Perish the thought. SciCore, Dr. Poulos said, is a 100-percent high school that will focus on a scrupulous balance of all core academic subjects. Hence the second half of the academy’s name. The first half, by the way, refers to the application of scientific objectivity and pragmatism to education.
The second trouble is that SciCore is brand new.
"People are doing a wait and see," Dr. Poulos said. "We have a lot of educating to do."
And that means parents. Without results to back up his intentions, Dr. Poulos said it likely will be tough to convince people that SciCore is a good idea. But being a scientist by trade, Dr. Poulos also is used to weighing risks and building hypotheses into workable models. The trick "You just can’t be rigid," he said. "You have to be flexible."
What early criticism there has been, Dr.
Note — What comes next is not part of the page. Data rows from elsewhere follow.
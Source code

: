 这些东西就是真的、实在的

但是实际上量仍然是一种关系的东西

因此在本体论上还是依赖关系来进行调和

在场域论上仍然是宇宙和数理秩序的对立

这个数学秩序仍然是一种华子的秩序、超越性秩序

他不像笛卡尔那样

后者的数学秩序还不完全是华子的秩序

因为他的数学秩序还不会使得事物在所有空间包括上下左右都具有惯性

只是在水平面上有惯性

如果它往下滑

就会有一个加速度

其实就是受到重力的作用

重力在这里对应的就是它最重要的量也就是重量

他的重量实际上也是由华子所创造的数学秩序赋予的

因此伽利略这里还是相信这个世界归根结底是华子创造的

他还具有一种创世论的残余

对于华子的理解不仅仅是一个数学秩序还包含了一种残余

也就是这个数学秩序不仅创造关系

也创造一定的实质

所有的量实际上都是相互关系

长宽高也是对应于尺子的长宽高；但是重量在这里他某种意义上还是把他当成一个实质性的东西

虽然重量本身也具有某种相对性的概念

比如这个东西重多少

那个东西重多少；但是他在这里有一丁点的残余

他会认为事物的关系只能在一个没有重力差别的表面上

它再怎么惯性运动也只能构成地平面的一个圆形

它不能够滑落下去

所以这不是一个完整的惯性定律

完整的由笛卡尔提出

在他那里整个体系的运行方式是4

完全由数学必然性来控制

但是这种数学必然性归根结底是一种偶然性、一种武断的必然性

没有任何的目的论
Poulos said, has come from friends and acquaintances. One friend, he said, told him the academy is a foolish endeavor because "Parents just aren’t interested enough in their children’s education to take this kind of risk." Another told him, "You’ll get your ass sued off."
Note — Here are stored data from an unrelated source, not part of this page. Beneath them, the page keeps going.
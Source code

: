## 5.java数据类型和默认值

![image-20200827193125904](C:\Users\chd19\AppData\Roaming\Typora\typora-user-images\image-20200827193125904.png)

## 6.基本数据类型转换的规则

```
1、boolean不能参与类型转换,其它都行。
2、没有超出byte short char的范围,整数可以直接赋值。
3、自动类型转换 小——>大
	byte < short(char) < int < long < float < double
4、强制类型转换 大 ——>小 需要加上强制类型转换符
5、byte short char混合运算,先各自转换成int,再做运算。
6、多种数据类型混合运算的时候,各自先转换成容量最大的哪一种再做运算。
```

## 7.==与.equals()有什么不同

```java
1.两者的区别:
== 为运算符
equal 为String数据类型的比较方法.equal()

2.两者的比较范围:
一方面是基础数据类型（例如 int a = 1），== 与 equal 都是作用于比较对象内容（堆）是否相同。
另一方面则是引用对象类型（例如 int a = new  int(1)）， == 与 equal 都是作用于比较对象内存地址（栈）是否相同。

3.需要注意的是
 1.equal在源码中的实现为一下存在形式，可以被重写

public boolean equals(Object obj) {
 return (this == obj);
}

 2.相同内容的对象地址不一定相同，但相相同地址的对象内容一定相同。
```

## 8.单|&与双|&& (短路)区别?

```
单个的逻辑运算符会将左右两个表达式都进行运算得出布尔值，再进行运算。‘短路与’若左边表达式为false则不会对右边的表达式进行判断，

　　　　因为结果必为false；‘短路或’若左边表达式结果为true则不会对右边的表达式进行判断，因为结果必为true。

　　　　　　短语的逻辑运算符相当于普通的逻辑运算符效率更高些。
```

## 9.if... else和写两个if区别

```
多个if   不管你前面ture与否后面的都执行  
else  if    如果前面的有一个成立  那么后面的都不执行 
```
But in the face of this criticism comes a more important source of encouragement from the very parents who want their children to receive a private, rounded, education without going into hock to do it. Has such encouragement soothed Dr. Poulos’ nerves?
"Yes!"
What also helps is the level of interest in the school. As SciCore’s name gets out through advertisements and word of mouth, and as more prospective students come by to interview and take the two-part math/English entry test, the chance of an additional grade grows more likely. Originally, Dr. Poulos intended to begin with just a freshman class of 12 to 16 students (students, by the way, who can come from anywhere, not just the borough or the township). But there are more people interested in coming in as sophomores than he had expected, leading Dr. Poulos to consider leaving the gate with a ninth and 10th grade.
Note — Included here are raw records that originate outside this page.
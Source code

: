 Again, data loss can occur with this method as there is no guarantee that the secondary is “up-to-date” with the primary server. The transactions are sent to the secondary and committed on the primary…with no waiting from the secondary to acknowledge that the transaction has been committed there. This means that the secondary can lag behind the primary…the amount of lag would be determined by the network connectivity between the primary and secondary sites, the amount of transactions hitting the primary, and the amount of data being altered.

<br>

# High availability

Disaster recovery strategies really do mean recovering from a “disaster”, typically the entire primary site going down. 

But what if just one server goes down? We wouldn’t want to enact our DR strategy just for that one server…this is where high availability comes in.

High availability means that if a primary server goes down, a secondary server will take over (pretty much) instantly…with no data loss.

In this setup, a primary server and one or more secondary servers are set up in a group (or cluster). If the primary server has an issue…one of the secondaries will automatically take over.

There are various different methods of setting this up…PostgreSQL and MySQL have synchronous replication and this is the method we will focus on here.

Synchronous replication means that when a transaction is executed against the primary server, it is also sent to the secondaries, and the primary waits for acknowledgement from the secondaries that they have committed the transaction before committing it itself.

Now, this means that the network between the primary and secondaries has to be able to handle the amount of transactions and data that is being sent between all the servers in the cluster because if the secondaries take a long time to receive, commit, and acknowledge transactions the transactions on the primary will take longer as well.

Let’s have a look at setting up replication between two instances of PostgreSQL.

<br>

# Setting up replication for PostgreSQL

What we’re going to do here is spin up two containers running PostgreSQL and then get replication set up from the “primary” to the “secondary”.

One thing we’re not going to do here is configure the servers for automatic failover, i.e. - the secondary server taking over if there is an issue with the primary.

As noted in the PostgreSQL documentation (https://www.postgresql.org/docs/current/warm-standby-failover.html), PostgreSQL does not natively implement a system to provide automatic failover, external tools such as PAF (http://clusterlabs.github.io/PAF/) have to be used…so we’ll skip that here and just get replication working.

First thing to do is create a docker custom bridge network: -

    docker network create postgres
"But the jury’s still out on that one," he said.
Even if there is only a single freshman class this year, Dr. Poulos said he would like to develop two classes per grade (all four grades, 12 to 16 students in each) over the next few years. That, of course, means the facilities, which even Dr. Poulos admits are modest, will have to expand. With 7,000 square feet of space in the Old Hights Theater building, the chance to expand seems good.
"But if it really grows big enough, we’ll buy a building," Dr. Poulos said with a pragmatic smile. "You have to be flexible. This is just the beginning."
As for flexibility in the classroom, the students, Dr. Poulos said, will by 11th grade be past the more rigid "core courses" such as physical science and algebra and English composition, and into elective courses in either the science/math track or the humanities track.
And as for the students themselves, Dr. Poulos said, the handful already admitted range from the brilliant to the under-challenged. What they share, he said, is a need (and a want) to be more academically stimulated by their education.
Ultimately, Dr. Poulos said, SciCore’s strength will be judged on its adherence to not only its academic values but its practical ones. It not only will be what children take from books, he said, but what they take into their lives the values and ethics of knowledge, civic participation and healthy relationships with the world at large.
And in the end, he said, the quality of that education will come from how well the academy remembers another unofficial mantra: "Children are infinitely valuable."